Margaret Bourke-White 1906-1971

born in New York City 14th June 1906; died in Stamford, Connecticut Aug. 27, 1971; photographer, pioneer of photojournalism; 1920s as a student at Cornell bought her first camera, a $20 second-hand Ica Reflex that had a crack in the lens; worked as as an architectural photographer in Cleveland; 1929 staff photographer with Time magazine and with the new Fortune magazine as associate editor; 1930 sent to the Soviet Union on assignment, the first Western photographer allowed into that country; 1931 she published Eyes on Russia; 1935 asked by Henry Luce to join his newly created Life magazine, and her photograph of the Fort Peck Dam appeared on Life's first cover; 1936 traveled the South with novelist Erskine Caldwell, to document living conditions of poor tenant farmers; 1937 they published a book You Have Seen Their Faces.
In 1939 married Caldwell and together they published two more books. North of the Danube (1939, about life in Czechoslovakia before the Nazi invasion) and Say, Is This the U.S.A. (1941). She was in Moscow when the Germans attacked, and sent photos to Life; 1942 she and Caldwell divorced; went on to photograph US Forces crossing into Germany, concentration camps; also the division of India, Mahatma Gandhi; the Korean War. Quote: "The very secret of life for me...was to maintain in the midst of rushing events an inner tranquility. I had picked a life that dealt with excitement, tragedy, mass calamities, human triumphs and suffering.

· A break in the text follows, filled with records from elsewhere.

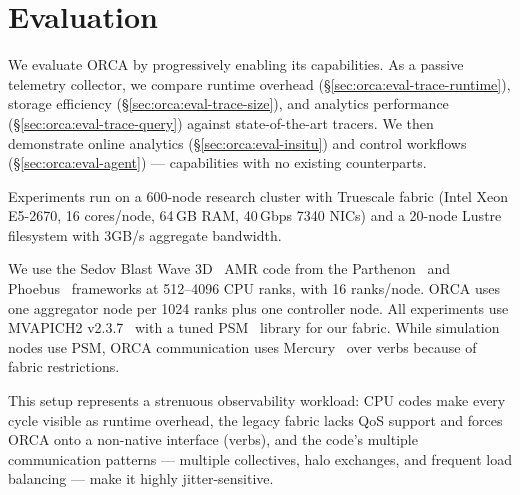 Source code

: 
\def\takeawaygap{0.3em}

\newcommand{\takeaway}[1]{%
  \vspace{\takeawaygap}%
  \noindent\emph{\textbf{Takeaway:} #1}%
  \vspace{\takeawaygap}%
}


\section{Evaluation}\label{sec:orca:eval}

\figEvalOverhead{}

We evaluate ORCA by progressively enabling its capabilities.
As a passive telemetry collector, we compare runtime overhead
(\S\ref{sec:orca:eval-trace-runtime}), storage efficiency (\S\ref{sec:orca:eval-trace-size}), and
analytics performance (\S\ref{sec:orca:eval-trace-query}) against state-of-the-art tracers.
We then demonstrate online analytics (\S\ref{sec:orca:eval-insitu}) and control workflows
(\S\ref{sec:orca:eval-agent}) --- capabilities with no existing counterparts.

Experiments run on a 600-node research cluster with \qlogic{} Truescale fabric (Intel Xeon E5-2670,
16 cores/node, 64\,GB RAM, 40\,Gbps \qlogic{} 7340 NICs) and a 20-node Lustre filesystem with 3GB/s
aggregate bandwidth.

We use the Sedov Blast Wave 3D~\cite{Sedov1959:SimilarityDimensionalMethods} AMR code from the
Parthenon~\cite{Grete2023:Parthenon} and Phoebus~\cite{Barke2024:Phoebus} frameworks at 512--4096
CPU ranks, with 16 ranks/node.
ORCA uses one aggregator node per 1024 ranks plus one controller node.
All experiments use MVAPICH2 v2.3.7~\cite{Panda2021:MVAPICH} with a tuned PSM~\cite{2025:PSM}
library for our fabric.
While simulation nodes use PSM, ORCA communication uses Mercury~\cite{Souma2013:MercuryRPC} over
verbs because of fabric restrictions.

This setup represents a strenuous observability workload: CPU codes make every cycle visible as
runtime overhead, the legacy fabric lacks QoS support and forces ORCA onto a non-native interface
(verbs), and the code's multiple communication patterns --- multiple collectives, halo exchanges,
and frequent load balancing --- make it highly jitter-sensitive.

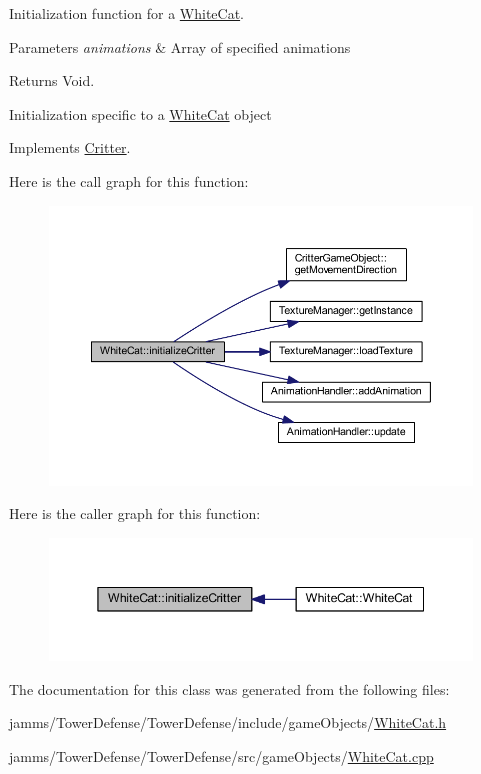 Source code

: Initialization function for a \hyperlink{class_white_cat}{White\+Cat}. 


\begin{DoxyParams}{Parameters}
{\em animations} & Array of specified animations \\
\hline
\end{DoxyParams}
\begin{DoxyReturn}{Returns}
Void.
\end{DoxyReturn}
Initialization specific to a \hyperlink{class_white_cat}{White\+Cat} object 

Implements \hyperlink{class_critter_ad425da71f01445ee175e5f98d94ca0ba}{Critter}.



Here is the call graph for this function\+:\nopagebreak
\begin{figure}[H]
\begin{center}
\leavevmode
\includegraphics[width=350pt]{class_white_cat_a0a3c801e7a6b451b2b1caef9da137585_cgraph}
\end{center}
\end{figure}




Here is the caller graph for this function\+:\nopagebreak
\begin{figure}[H]
\begin{center}
\leavevmode
\includegraphics[width=345pt]{class_white_cat_a0a3c801e7a6b451b2b1caef9da137585_icgraph}
\end{center}
\end{figure}




The documentation for this class was generated from the following files\+:\begin{DoxyCompactItemize}
\item 
jamms/\+Tower\+Defense/\+Tower\+Defense/include/game\+Objects/\hyperlink{_white_cat_8h}{White\+Cat.\+h}\item 
jamms/\+Tower\+Defense/\+Tower\+Defense/src/game\+Objects/\hyperlink{_white_cat_8cpp}{White\+Cat.\+cpp}\end{DoxyCompactItemize}

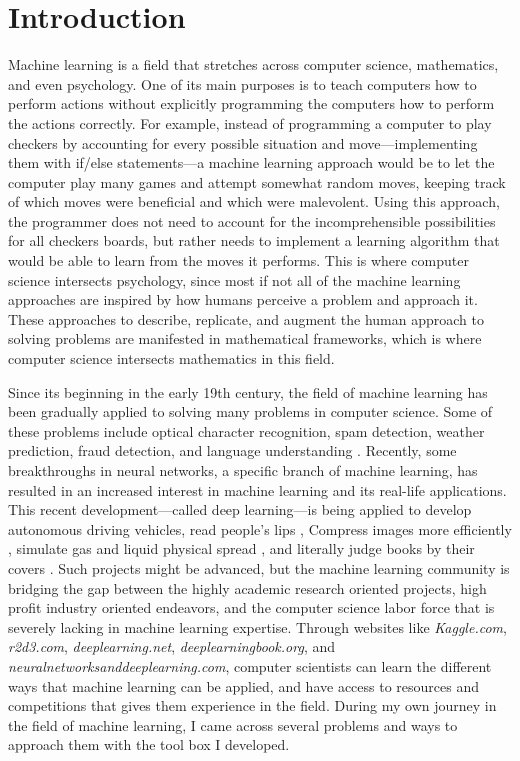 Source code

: \section{Introduction}
Machine learning is a field that stretches across computer science, mathematics, and even psychology. One of its main purposes is to teach computers how to perform actions without explicitly programming the computers how to perform the actions correctly. For example, instead of programming a computer to play checkers by accounting for every possible situation and move---implementing them with if/else statements---a machine learning approach would be to let the computer play many games and attempt somewhat random moves, keeping track of which moves were beneficial and which were malevolent. Using this approach, the programmer does not need to account for the incomprehensible possibilities for all checkers boards, but rather needs to implement a learning algorithm that would be able to learn from the moves it performs. This is where computer science intersects psychology, since most if not all of the machine learning approaches are inspired by how humans perceive a problem and approach it. These approaches to describe, replicate, and augment the human approach to solving problems are manifested in mathematical frameworks, which is where computer science intersects mathematics in this field. 

Since its beginning in the early 19th century, the field of machine learning has been gradually applied to solving many problems in computer science. Some of these problems include optical character recognition, spam detection, weather prediction, fraud detection, and language understanding \cite{RobSchapire}. Recently, some breakthroughs in neural networks, a specific branch of machine learning, has resulted in an increased interest in machine learning and its real-life applications. This recent development---called deep learning---is being applied to develop autonomous driving vehicles, read people's lips \cite{assael2016lipnet}, Compress images more efficiently \cite{Lucas20016}, simulate gas and liquid physical spread \cite{tompson2016accelerating}, and literally judge books by their covers \cite{Iwana2016}. Such projects might be advanced, but the machine learning community is bridging the gap between the highly academic research oriented projects, high profit industry oriented endeavors, and the computer science labor force that is severely lacking in machine learning expertise. Through websites like \textit{Kaggle.com}, \textit{r2d3.com}, \textit{deeplearning.net}, \textit{deeplearningbook.org}, and \textit{neuralnetworksanddeeplearning.com}, computer scientists can learn the different ways that machine learning can be applied, and have access to resources and competitions that gives them experience in the field. During my own journey in the field of machine learning, I came across several problems and ways to approach them with the tool box I developed.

To throw my whole self into recording and attempting to understand these things, I needed an inner serenity as a kind of balance."

Che Guevara 1928-1967

born Ernesto Guevara Lynch de la Serna in Rosario, Argentina; died in Bolivia in 1967; Marxist revolutionary and guerrilla leader; qualified as an MD, but chose to get involved in revolution; 1954 met Cuban political emigres Raul and Fidel Castro in Mexco City, joined their cause and was given a tough commando course of professional training in guerrilla warfare by Spanish Republican Army captain, Alberto Bayo, a Maoist; 1956 active in the Cuban Revolution; became a ruthless disciplinarian who unhesitatingly shot defectors; 1959 second only to Fidel Castro in the new government of Cuba; organized and directed the Instituto Nacional de la Reforma Agraria to administer the new agrarian laws expropriating the large land holders; ran its Department of Industries; was appointed President of the National Bank of Cuba; forced non-communist out of the government and key posts; pushed the Cuban economy so fast into total Communism, and into crop and production diversification, that he temporarily ruined it; 1960 as Minister for Industry signed a trade pact with Moscow whereby the USSR bought Cuban sugar in exchange for mercenary support in the Congo and Bolivia; 1965 estranged from Castro when he charged the USSR with being a 'tacit accomplice of imperialism' by not trading exclusively with the Communist bloc and by not giving underdeveloped socialist countries aid without any thought of return; killed by government forces in Bolivia, he became a poster boy for discontented youth in the 1960s and early 70's.